TO DO
Only the stretch of the listing below that runs from the line with "than one subscription.</span></span>" through the line with "in this topic.</span></span>" is to be printed, exactly and with both ends.

---+---

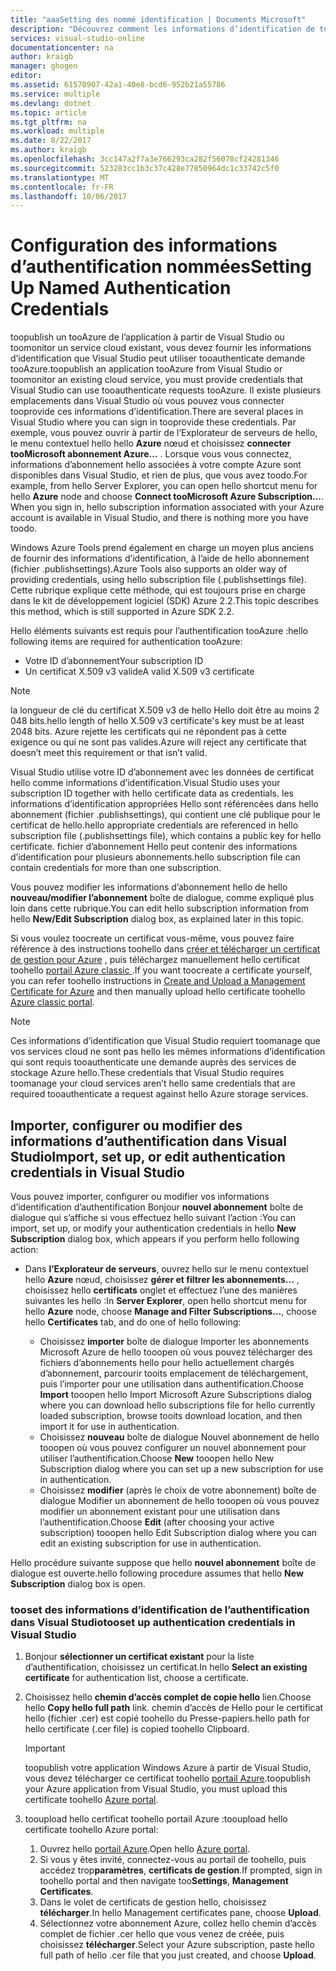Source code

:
 ```yaml
---
title: "aaaSetting des nommé identification | Documents Microsoft"
description: "Découvrez comment les informations d’identification de tootooprovide que Visual Studio peut utiliser tooauthenticate demandes tooAzure toopublish un tooAzure de l’application à partir de Visual Studio ou toomonitor existant service cloud... "
services: visual-studio-online
documentationcenter: na
author: kraigb
manager: ghogen
editor: 
ms.assetid: 61570907-42a1-40e8-bcd6-952b21a55786
ms.service: multiple
ms.devlang: dotnet
ms.topic: article
ms.tgt_pltfrm: na
ms.workload: multiple
ms.date: 8/22/2017
ms.author: kraigb
ms.openlocfilehash: 3cc147a2f7a3e766293ca282f56078cf24281346
ms.sourcegitcommit: 523283cc1b3c37c428e77850964dc1c33742c5f0
ms.translationtype: MT
ms.contentlocale: fr-FR
ms.lasthandoff: 10/06/2017
---
```

# <a name="setting-up-named-authentication-credentials"></a><span data-ttu-id="92950-103">Configuration des informations d’authentification nommées</span><span class="sxs-lookup"><span data-stu-id="92950-103">Setting Up Named Authentication Credentials</span></span>
<span data-ttu-id="92950-104">toopublish un tooAzure de l’application à partir de Visual Studio ou toomonitor un service cloud existant, vous devez fournir les informations d’identification que Visual Studio peut utiliser tooauthenticate demande tooAzure.</span><span class="sxs-lookup"><span data-stu-id="92950-104">toopublish an application tooAzure from Visual Studio or toomonitor an existing cloud service, you must provide credentials that Visual Studio can use tooauthenticate requests tooAzure.</span></span> <span data-ttu-id="92950-105">Il existe plusieurs emplacements dans Visual Studio où vous pouvez vous connecter tooprovide ces informations d’identification.</span><span class="sxs-lookup"><span data-stu-id="92950-105">There are several places in Visual Studio where you can sign in tooprovide these credentials.</span></span> <span data-ttu-id="92950-106">Par exemple, vous pouvez ouvrir à partir de l’Explorateur de serveurs de hello, le menu contextuel hello hello **Azure** nœud et choisissez **connecter tooMicrosoft abonnement Azure...** . Lorsque vous vous connectez, informations d’abonnement hello associées à votre compte Azure sont disponibles dans Visual Studio, et rien de plus, que vous avez toodo.</span><span class="sxs-lookup"><span data-stu-id="92950-106">For example, from hello Server Explorer, you can open hello shortcut menu for hello **Azure** node and choose **Connect tooMicrosoft Azure Subscription...**. When you sign in, hello subscription information associated with your Azure account is available in Visual Studio, and there is nothing more you have toodo.</span></span>

<span data-ttu-id="92950-107">Windows Azure Tools prend également en charge un moyen plus anciens de fournir des informations d’identification, à l’aide de hello abonnement (fichier .publishsettings).</span><span class="sxs-lookup"><span data-stu-id="92950-107">Azure Tools also supports an older way of providing credentials, using hello subscription file (.publishsettings file).</span></span> <span data-ttu-id="92950-108">Cette rubrique explique cette méthode, qui est toujours prise en charge dans le kit de développement logiciel (SDK) Azure 2.2.</span><span class="sxs-lookup"><span data-stu-id="92950-108">This topic describes this method, which is still supported in Azure SDK 2.2.</span></span>

<span data-ttu-id="92950-109">Hello éléments suivants est requis pour l’authentification tooAzure :</span><span class="sxs-lookup"><span data-stu-id="92950-109">hello following items are required for authentication tooAzure:</span></span>

* <span data-ttu-id="92950-110">Votre ID d’abonnement</span><span class="sxs-lookup"><span data-stu-id="92950-110">Your subscription ID</span></span>
* <span data-ttu-id="92950-111">Un certificat X.509 v3 valide</span><span class="sxs-lookup"><span data-stu-id="92950-111">A valid X.509 v3 certificate</span></span>

> [!NOTE]
> <span data-ttu-id="92950-112">la longueur de clé du certificat X.509 v3 de hello Hello doit être au moins 2 048 bits.</span><span class="sxs-lookup"><span data-stu-id="92950-112">hello length of hello X.509 v3 certificate's key must be at least 2048 bits.</span></span> <span data-ttu-id="92950-113">Azure rejette les certificats qui ne répondent pas à cette exigence ou qui ne sont pas valides.</span><span class="sxs-lookup"><span data-stu-id="92950-113">Azure will reject any certificate that doesn’t meet this requirement or that isn’t valid.</span></span>
>
>

<span data-ttu-id="92950-114">Visual Studio utilise votre ID d’abonnement avec les données de certificat hello comme informations d’identification.</span><span class="sxs-lookup"><span data-stu-id="92950-114">Visual Studio uses your subscription ID together with hello certificate data as credentials.</span></span> <span data-ttu-id="92950-115">les informations d’identification appropriées Hello sont référencées dans hello abonnement (fichier .publishsettings), qui contient une clé publique pour le certificat de hello.</span><span class="sxs-lookup"><span data-stu-id="92950-115">hello appropriate credentials are referenced in hello subscription file (.publishsettings file), which contains a public key for hello certificate.</span></span> <span data-ttu-id="92950-116">fichier d’abonnement Hello peut contenir des informations d’identification pour plusieurs abonnements.</span><span class="sxs-lookup"><span data-stu-id="92950-116">hello subscription file can contain credentials for more than one subscription.</span></span>

<span data-ttu-id="92950-117">Vous pouvez modifier les informations d’abonnement hello de hello **nouveau/modifier l’abonnement** boîte de dialogue, comme expliqué plus loin dans cette rubrique.</span><span class="sxs-lookup"><span data-stu-id="92950-117">You can edit hello subscription information from hello **New/Edit Subscription** dialog box, as explained later in this topic.</span></span>

<span data-ttu-id="92950-118">Si vous voulez toocreate un certificat vous-même, vous pouvez faire référence à des instructions toohello dans [créer et télécharger un certificat de gestion pour Azure](https://msdn.microsoft.com/library/windowsazure/gg551722.aspx) , puis téléchargez manuellement hello certificat toohello [portail Azure classic ](http://go.microsoft.com/fwlink/?LinkID=213885).</span><span class="sxs-lookup"><span data-stu-id="92950-118">If you want toocreate a certificate yourself, you can refer toohello instructions in [Create and Upload a Management Certificate for Azure](https://msdn.microsoft.com/library/windowsazure/gg551722.aspx) and then manually upload hello certificate toohello [Azure classic portal](http://go.microsoft.com/fwlink/?LinkID=213885).</span></span>

> [!NOTE]
> <span data-ttu-id="92950-119">Ces informations d’identification que Visual Studio requiert toomanage que vos services cloud ne sont pas hello les mêmes informations d’identification qui sont requis tooauthenticate une demande auprès des services de stockage Azure hello.</span><span class="sxs-lookup"><span data-stu-id="92950-119">These credentials that Visual Studio requires toomanage your cloud services aren’t hello same credentials that are required tooauthenticate a request against hello Azure storage services.</span></span>
>
>

## <a name="import-set-up-or-edit-authentication-credentials-in-visual-studio"></a><span data-ttu-id="92950-120">Importer, configurer ou modifier des informations d’authentification dans Visual Studio</span><span class="sxs-lookup"><span data-stu-id="92950-120">Import, set up, or edit authentication credentials in Visual Studio</span></span>
<span data-ttu-id="92950-121">Vous pouvez importer, configurer ou modifier vos informations d’identification d’authentification Bonjour **nouvel abonnement** boîte de dialogue qui s’affiche si vous effectuez hello suivant l’action :</span><span class="sxs-lookup"><span data-stu-id="92950-121">You can import, set up, or modify your authentication credentials in hello **New Subscription** dialog box, which appears if you perform hello following action:</span></span>

* <span data-ttu-id="92950-122">Dans **l’Explorateur de serveurs**, ouvrez hello sur le menu contextuel hello **Azure** nœud, choisissez **gérer et filtrer les abonnements...** , choisissez hello **certificats** onglet et effectuez l’une des manières suivantes les hello :</span><span class="sxs-lookup"><span data-stu-id="92950-122">In **Server Explorer**, open hello shortcut menu for hello **Azure** node, choose **Manage and Filter Subscriptions...**, choose hello **Certificates** tab, and do one of hello following:</span></span>

    * <span data-ttu-id="92950-123">Choisissez **importer** boîte de dialogue Importer les abonnements Microsoft Azure de hello tooopen où vous pouvez télécharger des fichiers d’abonnements hello pour hello actuellement chargés d’abonnement, parcourir tooits emplacement de téléchargement, puis l’importer pour une utilisation dans authentification.</span><span class="sxs-lookup"><span data-stu-id="92950-123">Choose **Import** tooopen hello Import Microsoft Azure Subscriptions dialog where you can download hello  subscriptions file for hello currently loaded subscription, browse tooits download location, and then import it for use in authentication.</span></span>
    * <span data-ttu-id="92950-124">Choisissez **nouveau** boîte de dialogue Nouvel abonnement de hello tooopen où vous pouvez configurer un nouvel abonnement pour utiliser l’authentification.</span><span class="sxs-lookup"><span data-stu-id="92950-124">Choose **New** tooopen hello New Subscription dialog where you can set up a new subscription for use in authentication.</span></span>
    * <span data-ttu-id="92950-125">Choisissez **modifier** (après le choix de votre abonnement) boîte de dialogue Modifier un abonnement de hello tooopen où vous pouvez modifier un abonnement existant pour une utilisation dans l’authentification.</span><span class="sxs-lookup"><span data-stu-id="92950-125">Choose **Edit** (after choosing your active subscription) tooopen hello Edit Subscription dialog where you can edit an existing subscription for use in authentication.</span></span> 

<span data-ttu-id="92950-126">Hello procédure suivante suppose que hello **nouvel abonnement** boîte de dialogue est ouverte.</span><span class="sxs-lookup"><span data-stu-id="92950-126">hello following procedure assumes that hello **New Subscription** dialog box is open.</span></span>

### <a name="tooset-up-authentication-credentials-in-visual-studio"></a><span data-ttu-id="92950-127">tooset des informations d’identification de l’authentification dans Visual Studio</span><span class="sxs-lookup"><span data-stu-id="92950-127">tooset up authentication credentials in Visual Studio</span></span>
1. <span data-ttu-id="92950-128">Bonjour **sélectionner un certificat existant** pour la liste d’authentification, choisissez un certificat.</span><span class="sxs-lookup"><span data-stu-id="92950-128">In hello **Select an existing certificate** for authentication list, choose a certificate.</span></span>
2. <span data-ttu-id="92950-129">Choisissez hello **chemin d’accès complet de copie hello** lien.</span><span class="sxs-lookup"><span data-stu-id="92950-129">Choose hello **Copy hello full path** link.</span></span> <span data-ttu-id="92950-130">chemin d’accès de Hello pour le certificat hello (fichier .cer) est copié toohello du Presse-papiers.</span><span class="sxs-lookup"><span data-stu-id="92950-130">hello path for hello certificate (.cer file) is copied toohello Clipboard.</span></span>

   > [!IMPORTANT]
   > <span data-ttu-id="92950-131">toopublish votre application Windows Azure à partir de Visual Studio, vous devez télécharger ce certificat toohello [portail Azure](http://go.microsoft.com/fwlink/p/?LinkID=525040).</span><span class="sxs-lookup"><span data-stu-id="92950-131">toopublish your Azure application from Visual Studio, you must upload this certificate toohello [Azure portal](http://go.microsoft.com/fwlink/p/?LinkID=525040).</span></span>
   >
   >
3. <span data-ttu-id="92950-132">tooupload hello certificat toohello portail Azure :</span><span class="sxs-lookup"><span data-stu-id="92950-132">tooupload hello certificate toohello Azure portal:</span></span>

   1. <span data-ttu-id="92950-133">Ouvrez hello [portail Azure](http://go.microsoft.com/fwlink/p/?LinkID=525040).</span><span class="sxs-lookup"><span data-stu-id="92950-133">Open hello [Azure portal](http://go.microsoft.com/fwlink/p/?LinkID=525040).</span></span>
   2. <span data-ttu-id="92950-134">Si vous y êtes invité, connectez-vous au portail de toohello, puis accédez trop**paramètres**, **certificats de gestion**.</span><span class="sxs-lookup"><span data-stu-id="92950-134">If prompted, sign in toohello portal and then navigate too**Settings**, **Management Certificates**.</span></span>
   3. <span data-ttu-id="92950-135">Dans le volet de certificats de gestion hello, choisissez **télécharger**.</span><span class="sxs-lookup"><span data-stu-id="92950-135">In hello Management certificates pane, choose **Upload**.</span></span>
   4. <span data-ttu-id="92950-136">Sélectionnez votre abonnement Azure, collez hello chemin d’accès complet de fichier .cer hello que vous venez de créée, puis choisissez **télécharger**.</span><span class="sxs-lookup"><span data-stu-id="92950-136">Select your Azure subscription, paste hello full path of hello .cer file that you just created, and choose **Upload**.</span></span>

---+---

EXERCISE RESULT
<span data-ttu-id="92950-114">Visual Studio utilise votre ID d’abonnement avec les données de certificat hello comme informations d’identification.</span><span class="sxs-lookup"><span data-stu-id="92950-114">Visual Studio uses your subscription ID together with hello certificate data as credentials.</span></span> <span data-ttu-id="92950-115">les informations d’identification appropriées Hello sont référencées dans hello abonnement (fichier .publishsettings), qui contient une clé publique pour le certificat de hello.</span><span class="sxs-lookup"><span data-stu-id="92950-115">hello appropriate credentials are referenced in hello subscription file (.publishsettings file), which contains a public key for hello certificate.</span></span> <span data-ttu-id="92950-116">fichier d’abonnement Hello peut contenir des informations d’identification pour plusieurs abonnements.</span><span class="sxs-lookup"><span data-stu-id="92950-116">hello subscription file can contain credentials for more than one subscription.</span></span>

<span data-ttu-id="92950-117">Vous pouvez modifier les informations d’abonnement hello de hello **nouveau/modifier l’abonnement** boîte de dialogue, comme expliqué plus loin dans cette rubrique.</span><span class="sxs-lookup"><span data-stu-id="92950-117">You can edit hello subscription information from hello **New/Edit Subscription** dialog box, as explained later in this topic.</span></span>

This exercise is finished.